Australia has long been known as the land of milk and honey to New Zealanders eager to build a life in a country with great job prospects and warm sunshine. In recent years, however, the tides have turned. So why are more Kiwis moving back to New Zealand and less moving to Australia?
It started in 2001 when the Howard Government implemented laws to limit and, in many cases, exclude Kiwis from housing, healthcare and unemployment benefits. New Zealanders who had moved to Australia in the last 14 years were affected by this law, regardless of how much tax they had paid. It became more difficult to make a life here with children of New Zealanders unable to receive student loans, citizenship much more difficult to attain.
For some people, the difficulty of becoming a permanent resident and an Australian citizen is a small pain point compared to the positives of making a life in Australia. Grace Harman, from Move To Australia, made the big move in 2007 to operate a film equipment hire business in Melbourne.

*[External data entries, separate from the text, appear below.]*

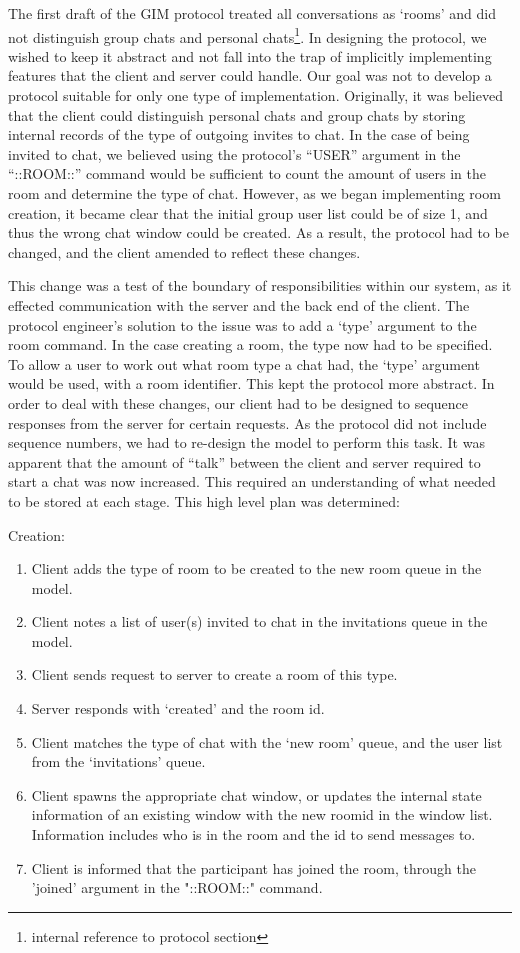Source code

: The first draft of the GIM protocol treated all conversations as `rooms' and did not distinguish group chats and personal chats\footnote{internal reference to protocol section}. In designing the protocol, we wished to keep it abstract and not fall into the trap of implicitly implementing features that the client and server could handle. Our goal was not to develop a protocol suitable for only one type of implementation. Originally, it was believed that the client could distinguish personal chats and group chats by storing internal records of the type of outgoing invites to chat. In the case of being invited to chat, we believed using the protocol's ``USER'' argument in the ``::ROOM::'' command would be sufficient to count the amount of users in the room and determine the type of chat. However, as we began implementing room creation, it became clear that the initial group user list could be of size 1, and thus the wrong chat window could be created. As a result, the protocol had to be changed, and the client amended to reflect these changes. 

This change was a test of the boundary of responsibilities within our system, as it effected communication with the server and the back end of the client. The protocol engineer's solution to the issue was to add a `type' argument to the room command. In the case creating a room, the type now had to be specified. To allow a user to work out what room type a chat had, the `type' argument would be used, with a room identifier. This kept the protocol more abstract. In order to deal with these changes, our client had to be designed to sequence responses from the server for certain requests. As the protocol did not include sequence numbers, we had to re-design the model to perform this task. It was apparent that the amount of ``talk'' between the client and server required to start a chat was now increased. This required an understanding of what needed to be stored at each stage. This high level plan was determined:

Creation:
\begin{enumerate}
\item Client adds the type of room to be created to the new room queue in the model.
\item Client notes a list of user(s) invited to chat in the invitations queue in the model.
\item Client sends request to server to create a room of this type.
\item Server responds with `created' and the room id.
\item Client matches the type of chat with the `new room' queue, and the user list from the `invitations' queue.
\item Client spawns the appropriate chat window, or updates the internal state information of an existing window with the new roomid in the window list. Information includes who is in the room and the id to send messages to.
\item Client is informed that the participant has joined the room, through the 'joined' argument in the "::ROOM::" command.
\end {enumerate}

“The difficulty of becoming a permanent resident and then an Australian citizen is a bit frustrating, especially after you’ve been paying taxes here for 8 years! It’s always in the back of your mind that you don’t 100% belong in Australia and are therefore not eligible for any government help should you go through a rough patch. I can see why there are limits to social security to stop people rorting the system, but I think after 5+ years of paying taxes in Australia there should be some sort of pathway to citizenship for Kiwis, “ Grace said.

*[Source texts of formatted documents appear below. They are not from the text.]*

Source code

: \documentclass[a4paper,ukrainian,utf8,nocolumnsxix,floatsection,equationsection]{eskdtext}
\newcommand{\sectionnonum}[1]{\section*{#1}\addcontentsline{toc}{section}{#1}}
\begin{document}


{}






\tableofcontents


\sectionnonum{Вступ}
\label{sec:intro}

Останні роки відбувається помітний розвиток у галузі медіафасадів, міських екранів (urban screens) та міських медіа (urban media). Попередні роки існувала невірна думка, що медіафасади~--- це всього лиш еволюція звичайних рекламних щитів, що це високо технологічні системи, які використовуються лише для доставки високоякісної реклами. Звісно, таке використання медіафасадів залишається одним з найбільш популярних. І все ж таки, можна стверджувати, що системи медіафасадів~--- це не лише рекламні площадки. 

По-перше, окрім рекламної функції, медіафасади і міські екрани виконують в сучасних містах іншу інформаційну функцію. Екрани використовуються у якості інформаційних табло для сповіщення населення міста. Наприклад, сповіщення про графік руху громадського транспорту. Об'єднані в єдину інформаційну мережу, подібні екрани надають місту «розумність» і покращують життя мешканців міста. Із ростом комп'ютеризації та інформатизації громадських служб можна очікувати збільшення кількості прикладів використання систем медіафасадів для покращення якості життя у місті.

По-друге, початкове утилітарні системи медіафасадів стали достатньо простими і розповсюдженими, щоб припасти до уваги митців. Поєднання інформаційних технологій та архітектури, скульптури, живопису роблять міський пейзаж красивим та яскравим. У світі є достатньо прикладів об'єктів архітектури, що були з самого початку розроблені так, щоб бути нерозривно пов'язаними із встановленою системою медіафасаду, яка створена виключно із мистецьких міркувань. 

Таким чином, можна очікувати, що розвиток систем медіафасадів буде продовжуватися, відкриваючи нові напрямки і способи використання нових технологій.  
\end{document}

“For now though, that’s a minor complaint, and we still very much love the Melbourne lifestyle and opportunities available. Although we miss family and the New Zealand scenery, I can’t see us moving back to New Zealand anytime soon!”
“There is a GFC impact on migration figures in 2008-2012 period, that was strongly reinforced by the strength of the Australian economy and labour market compared to New Zealand. The 2013 figures represent the ongoing influence of these two factors but by 2014, the impacts of the GFC had receded. The New Zealand economy compared favourably on most criteria compared to Australia and, most importantly, the labour market was stronger and demand had increased.”
For 30 years, wages were almost 30% higher in Australia and jobs were plentiful, providing New Zealanders with a great opportunity to move to Australia and make money. The job market has changed dramatically – in New Zealand unemployment was at 5.8% in the December quarter last year compared to 6.1% (now increased to 6.2%) in Australia.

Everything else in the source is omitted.